With the advent of direct linking, it would be possible for the compiler to optimise dispatch to the correct method in cases where the type of the argument can be statically determined

Why existing solutions are not satisfactory

  • Primitive-hinted functions are already available, but don't allow multiple overloads and do not help with different Object types
  • You can use multi-methods or protocols, but these impose additional overhead, require extra code and provide open extension (which is unnecessary in many cases)
  • You can manually write `instance?` checks, but these are less idiomatic and don't allow the compiler to optimise dispatch in cases where the type is already statically known

Proposed implementation

  • The compiler should emit bytecode for a separate method for each function overload (possibly named `invokeStatic`, since the methods would be the same as those needed for static invocation / direct linking)
  • In order to satisfy the `IFn` interface, the compiler should also generate a method using `java.lang.Object` parameters and return values. Internally, this could be implemented by generating a `cond` expression with `instance?` checks that invokes the correct typed variant (probably in order of declaration? or following Java dispatch conventions?)
  • If an overloaded function signature is also allowable as a primitive-hinted function, it should also create the appropriate `invokePrim` method and implement the corresponding interface. In this sense, this implementation might be considered as a generalisation of the existing `invokePrim` functionality.

Backwards compatibility

This feature should not affect the behaviour of any existing code.

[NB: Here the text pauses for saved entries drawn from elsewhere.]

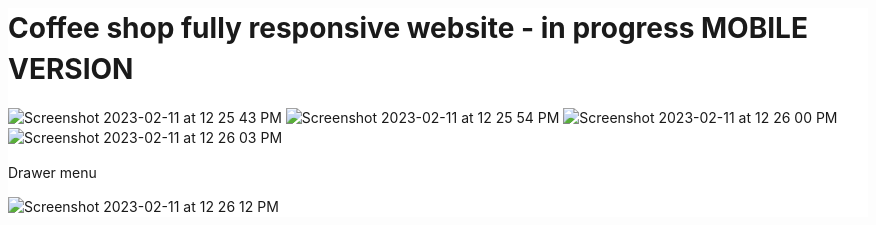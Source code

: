 # Coffee shop fully responsive website - in progress MOBILE VERSION 




<img width="772" alt="Screenshot 2023-02-11 at 12 25 43 PM" src="https://user-images.githubusercontent.com/14065675/218272264-59daf989-81d7-4e7c-aa70-efc96914f4c4.png">

<img width="772" alt="Screenshot 2023-02-11 at 12 25 54 PM" src="https://user-images.githubusercontent.com/14065675/218272275-c0a7fee0-37e7-4e2b-9a1c-dedac6f92aa4.png">

<img width="772" alt="Screenshot 2023-02-11 at 12 26 00 PM" src="https://user-images.githubusercontent.com/14065675/218272277-ad4cd441-452d-47ee-82ba-8bd2e4a1f2f2.png">

<img width="772" alt="Screenshot 2023-02-11 at 12 26 03 PM" src="https://user-images.githubusercontent.com/14065675/218272280-598b30b5-5536-47fd-b5b6-2d0eecc1bc21.png">

Drawer menu

<img width="772" alt="Screenshot 2023-02-11 at 12 26 12 PM" src="https://user-images.githubusercontent.com/14065675/218272282-794a8f9a-60f1-42ca-bda9-abb8c0534e71.png">


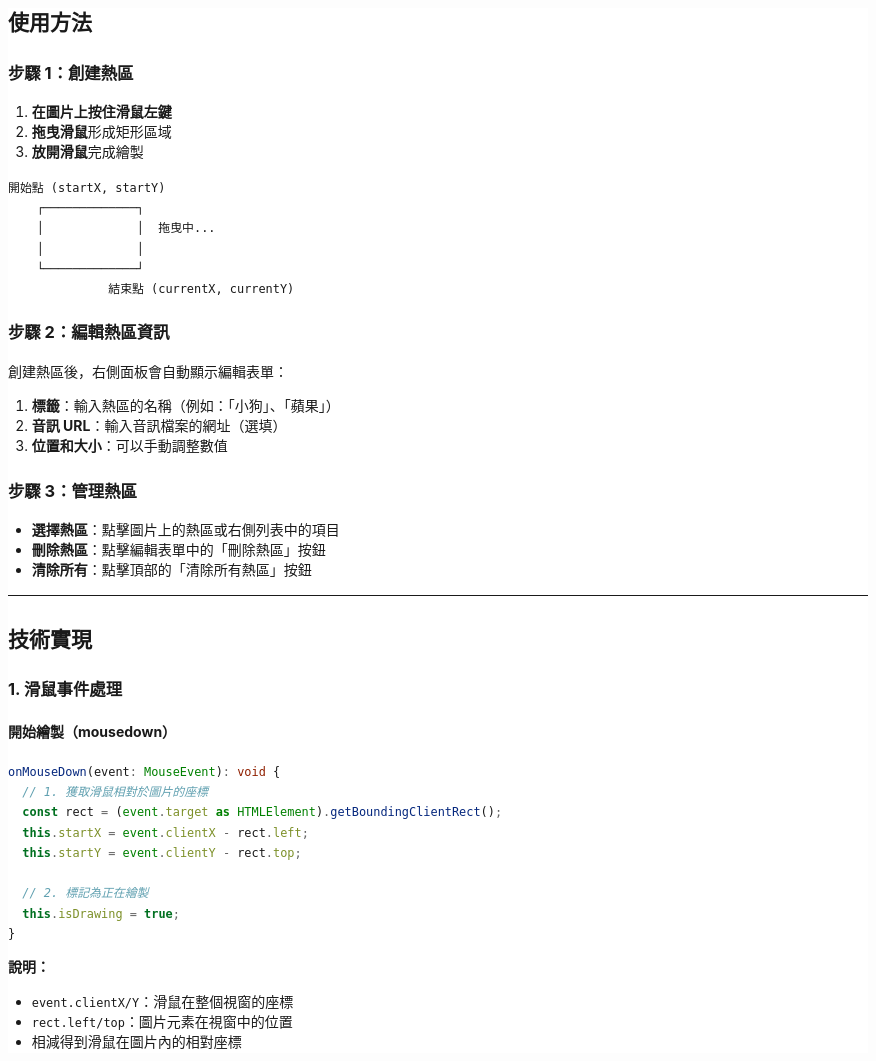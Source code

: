 
## 使用方法

### 步驟 1：創建熱區

1. **在圖片上按住滑鼠左鍵**
2. **拖曳滑鼠**形成矩形區域
3. **放開滑鼠**完成繪製

```
開始點 (startX, startY)
    ┌─────────────┐
    │             │  拖曳中...
    │             │
    └─────────────┘
              結束點 (currentX, currentY)
```

### 步驟 2：編輯熱區資訊

創建熱區後，右側面板會自動顯示編輯表單：

1. **標籤**：輸入熱區的名稱（例如：「小狗」、「蘋果」）
2. **音訊 URL**：輸入音訊檔案的網址（選填）
3. **位置和大小**：可以手動調整數值

### 步驟 3：管理熱區

- **選擇熱區**：點擊圖片上的熱區或右側列表中的項目
- **刪除熱區**：點擊編輯表單中的「刪除熱區」按鈕
- **清除所有**：點擊頂部的「清除所有熱區」按鈕

---

## 技術實現

### 1. 滑鼠事件處理

#### 開始繪製（mousedown）
```typescript
onMouseDown(event: MouseEvent): void {
  // 1. 獲取滑鼠相對於圖片的座標
  const rect = (event.target as HTMLElement).getBoundingClientRect();
  this.startX = event.clientX - rect.left;
  this.startY = event.clientY - rect.top;
  
  // 2. 標記為正在繪製
  this.isDrawing = true;
}
```

**說明：**
- `event.clientX/Y`：滑鼠在整個視窗的座標
- `rect.left/top`：圖片元素在視窗中的位置
- 相減得到滑鼠在圖片內的相對座標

Note that:

  • Primitive-hinted function should continue to operate as before
  • Existing type-hinted functions should continue to compile and behave as before (except that they may now be further optimised)
  • Separate arity overloads would continue to be possible (would be orthogonal to this feature, since arities would not conflict)

Some additional tool support may be required to allow overloaded functions to be recognised / analysed.